First of all, sorry if this is not the appropriate place to post this. I am a criminal lawyer and I don't know any programming beyond basic HTML (:

Second, for those unfamiliar with what I am talking about, please take a look at this post, especially the part on the digital count adjustment method (it comes right after Figure 9, the picture of a Rolex, but the whole post is worth reading).

I have already posed this question in more basic terms during fundraising, but I wanted to discuss this further. Would it be possible for the real-time clock to get readings from the thermistor and do this sort of digital count adjustment? This would be displayed, naturally, on Basic Clock. According to @josecastillo, the RTC can be adjusted in steps of 1ppm, which equals to ~31 seconds per year. That is not a very fine adjustment (a $3200 Grand Seiko can be adjusted in steps of 6-8spy) but way better than just 'good enough'.

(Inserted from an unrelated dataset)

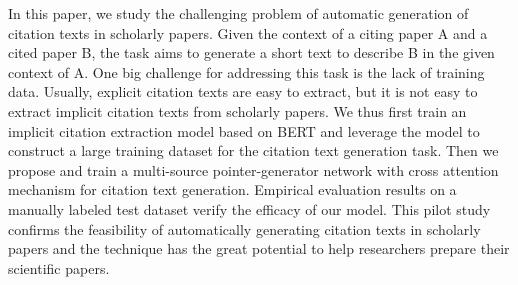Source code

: In this paper, we study the challenging problem of automatic generation of citation texts in scholarly papers. Given the context of a citing paper A and a cited paper B, the task aims to generate a short text to describe B in the given context of A. One big challenge for addressing this task is the lack of training data. Usually, explicit citation texts are easy to extract, but it is not easy to extract implicit citation texts from scholarly papers. We thus first train an implicit citation extraction model based on BERT and leverage the model to construct a large training dataset for the citation text generation task. Then we propose and train a multi-source pointer-generator network with cross attention mechanism for citation text generation. Empirical evaluation results on a manually labeled test dataset verify the efficacy of our model. This pilot study confirms the feasibility of automatically generating citation texts in scholarly papers and the technique has the great potential to help researchers prepare their scientific papers.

Even if it is not possible or hard to implement temperature compensation (since there would have to be a rough temperature/accuracy drift table), there is another way to increase the accuracy of the Sensor Watch. A Belarusian watch manufacturer called Technochas has this very rudimentary method of adjusting digital quartz watches. Their classic 52-55 model line has an option, in settings, of slowing or speeding up the clock in steps of 1/10th of a second per day. This equals to roughly 1ppm, which is possible with Sensor Watch. Basically you set the watch to a reference clock, check the deviation after a few days, calculate how much it lost or gained in average per day, and input this in the settings.

Their new models (the 01-04 line) have an even cooler way of adjusting the accuracy. If you reset the seconds (just like you do in any Casio or in Sensor Watch) two times in an interval of 4h and 720h, the watch measures the deviation by itself, calculates by how much it should slow down/speed up, and automatically corrects itself for future reference. These models can also be manually adjusted in steps of 1/20th of a second per day.

So, my questions are a) if any of these options is viable, b) how hard could it be to implement them, and c) would anyone be willing to work on it since I do not have a clue where to start (beyond learning C from scratch)?

Thanks for your patience!

[tahnok]

I like this idea a lot! There's definitely room to improve on the accuracy at the moment, I've noticed my watch drifting. The idea of having the watch calculate it's own offset is really fascinating...

[joeycastillo]

I've thought about this a lot, and it's something I want to do; unfortunately, I don't have the equipment for it right now. My instinct though is that it would involve the temperature sensor board (included with campaign orders), a high resolution frequency counter, and either a GPS-disciplined TCXO or an atomic clock. The setup:

• Solder two very fine wires to the sensor board's GND and A1 test points, and thread them outside the watch.
• Set up the frequency counter to measure the frequency of A1, with the external clock as a reference.
• Enable the supply controller's OUT[0] output and enable the RTC Event Toggle. (copy/pastable code in alt text)
• Enable the RTC event output for the PEREO0 prescaler output, which generates an event 128 times a second.

At the end of this, A1 should be emitting a square wave with a frequency of about 64 Hz. Of course, you might see something like 64.000012 or 63.999987 Hz, which would cause the watch to drift. You'd want to build a watch face that shows the temperature and allows you to adjust the frequency correction register, then take notes on which FREQCORR values get the watch as close to 64.000000 Hz as possible.

From there (and with some help from a refrigerator and a heater) you could create a series of FREQCORR values from, say, -20° C to 50° C, and code that lookup table into the watch. Then, out in the field, we'd be able to measure the temperature with the thermistor and know what frequency correction value to apply at a given temperature.

Here are some notes on the frequency correction register, from the SAM L22 data sheet:

[pebblewidower]

Well, that's a lot of work. So it looks like the Elektronika 55 approach is the easiest to implement. This 0.95367ppm resolution corresponds to 0.09059 seconds per day, which is very close to what the Elektronikas do.

The general idea is to display to the user a menu settable in steps of 0.1s (to round up and make the math easier for the user) and the firmware would interpret it as a FREQCORR.VALUE of 1 for every 0.1s added or subtracted, plus a negative or positive FREQCORR.SIGN depending on whether you want the watch to speed up or slow down.

The FREQCORR.SIGN, I believe, would be the inverse of what is shown to the user, since if you want the watch to slow down a second per day you would input -1.0 in the settings, but the watch would actually add (positive FREQCORR.SIGN) 10 FREQCORR.VALUE, is that right?